Kofi Annan ist mit 80 Jahren gestorben. Das Bild zeigt ihn 2012.
Kofi Annan ist mit 80 Jahren gestorben. Das Bild zeigt ihn 2012. © Foto: Sebastien Bozon/afp
Genf / Jan Dirk Herbermann 20.08.2018

Schon zu Lebzeiten galt Kofi Annan als Lichtgestalt. In dem langjährigen UN-Generalsekretär (1997-2006) schienen sich alle Tugenden zu bündeln. Annan stand für Anstand in einer schlechten Welt. Der frühere US-Botschafter bei den UN, Richard Holbrooke, erklärte ihn zum „Rockstar der Diplomatie.“ Der afghanische Staatschef Hamid Karsai würdigte ihn als „Präsidenten der Welt“. Nach dem Tod des Friedensnobelpreisträgers mit 80 Jahren am Samstag häufen sich erneut die Superlative.

Zwar erzielte der erste Generalsekretär aus dem Afrika südlich der Sahara einige Erfolge bei der Reform des schwerfälligen UN-Apparates. Und im kollektiven Gedächtnis bleibt der mutige Widerspruch des Mannes aus Ghana gegen die US-geführte Invasion im Irak 2003 fest verankert.
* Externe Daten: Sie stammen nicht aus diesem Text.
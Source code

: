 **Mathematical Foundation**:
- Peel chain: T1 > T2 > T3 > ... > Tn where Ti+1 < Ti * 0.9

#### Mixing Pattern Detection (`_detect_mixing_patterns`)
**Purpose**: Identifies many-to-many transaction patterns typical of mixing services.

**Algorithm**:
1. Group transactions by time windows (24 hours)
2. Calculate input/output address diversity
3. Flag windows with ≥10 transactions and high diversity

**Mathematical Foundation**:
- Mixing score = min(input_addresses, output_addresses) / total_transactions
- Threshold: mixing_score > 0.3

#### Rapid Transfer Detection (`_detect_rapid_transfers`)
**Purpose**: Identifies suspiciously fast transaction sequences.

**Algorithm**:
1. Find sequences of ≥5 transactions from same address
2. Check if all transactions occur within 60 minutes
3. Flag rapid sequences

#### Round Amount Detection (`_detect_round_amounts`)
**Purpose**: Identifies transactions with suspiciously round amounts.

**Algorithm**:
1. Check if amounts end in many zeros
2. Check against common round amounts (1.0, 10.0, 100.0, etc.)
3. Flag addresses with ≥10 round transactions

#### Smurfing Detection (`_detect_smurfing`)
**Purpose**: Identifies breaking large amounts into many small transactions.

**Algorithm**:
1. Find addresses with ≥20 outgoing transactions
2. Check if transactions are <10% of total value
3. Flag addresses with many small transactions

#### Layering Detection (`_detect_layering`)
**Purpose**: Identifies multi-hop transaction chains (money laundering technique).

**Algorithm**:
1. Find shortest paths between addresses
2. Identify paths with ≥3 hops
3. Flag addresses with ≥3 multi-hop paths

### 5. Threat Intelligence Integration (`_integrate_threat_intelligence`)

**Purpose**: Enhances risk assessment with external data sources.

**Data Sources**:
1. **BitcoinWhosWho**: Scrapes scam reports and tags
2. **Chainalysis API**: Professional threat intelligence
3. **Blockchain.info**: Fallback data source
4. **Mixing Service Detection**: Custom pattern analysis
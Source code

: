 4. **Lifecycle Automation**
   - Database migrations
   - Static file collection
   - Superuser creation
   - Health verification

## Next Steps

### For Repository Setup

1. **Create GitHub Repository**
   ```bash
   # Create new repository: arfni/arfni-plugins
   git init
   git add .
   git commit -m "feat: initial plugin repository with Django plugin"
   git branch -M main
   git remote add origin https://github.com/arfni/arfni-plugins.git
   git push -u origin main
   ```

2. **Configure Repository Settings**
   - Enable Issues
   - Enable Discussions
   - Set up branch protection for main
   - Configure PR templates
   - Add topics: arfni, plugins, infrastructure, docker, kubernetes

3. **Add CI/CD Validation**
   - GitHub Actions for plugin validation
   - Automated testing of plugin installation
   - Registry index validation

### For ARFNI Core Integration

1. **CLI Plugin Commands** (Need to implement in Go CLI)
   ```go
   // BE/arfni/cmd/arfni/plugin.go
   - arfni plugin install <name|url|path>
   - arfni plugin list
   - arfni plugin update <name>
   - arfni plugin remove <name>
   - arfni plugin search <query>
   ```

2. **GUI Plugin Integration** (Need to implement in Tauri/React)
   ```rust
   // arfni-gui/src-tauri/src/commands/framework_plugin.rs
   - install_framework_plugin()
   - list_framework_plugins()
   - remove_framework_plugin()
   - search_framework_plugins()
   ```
Ein Krieg ohne UN-Mandat sei illegal, beschied der Generalsekretär damals. Mit Annans Name verbinden sich aber auch Schlappen und Tragödien. Der siebte UN-Generalsekretär stieß schnell an die Grenzen des „unmöglichsten Jobs der Welt“, wie der erste Generalsekretär Trygve Lie den Posten nannte.

Unter Annans Ägide hatten die Vereinten Nationen feierlich die sogenannten Millenniums-Entwicklungsziele proklamiert. Die Armen im Süden sollten bis 2015 stärker am Wohlstand teilhaben. Zentrale Vorgaben wurden jedoch nicht erreicht. Auch die Annan’sche Friedens-Bilanz fällt gemischt aus. Er schaltete sich zwar erfolgreich in die Unabhängigkeitsbestrebungen Ost-Timors ein. Schwere internationale Krisen wie diejenige um Irans mutmaßliches Atomwaffenprogramm konnte Annan aber nicht entschärfen.  Er mühte sich auch vergeblich, die Gemetzel in Sudans Provinz Darfur zu stoppen. Eine Demütigung erlebte Annan durch Iraks Diktator Saddam Hussein. Er wollte erreichen, dass der Irak mit den UN-Waffeninspektoren kooperiert. Doch Saddam scherte sich nicht um seine Zusagen.

Annans Vater, ein Adliger, verlangte von seinem Sohn immer Topleistungen. Kofi studierte Volkswirtschaftslehre und Management in den USA, seine Kenntnisse der internationalen Politik verfeinerte er in Genf. In der Weltgesundheitsorganisation in Genf begann Anfang der 1960er Jahre sein Aufstieg. Es folgten UN-Stationen auf verschiedenen Kontinenten. Mit jedem Job wurde er geschmeidiger, geschickter und ehrgeiziger. Schließlich fanden die USA Gefallen an Annan und verhalfen ihm an die UN-Spitze.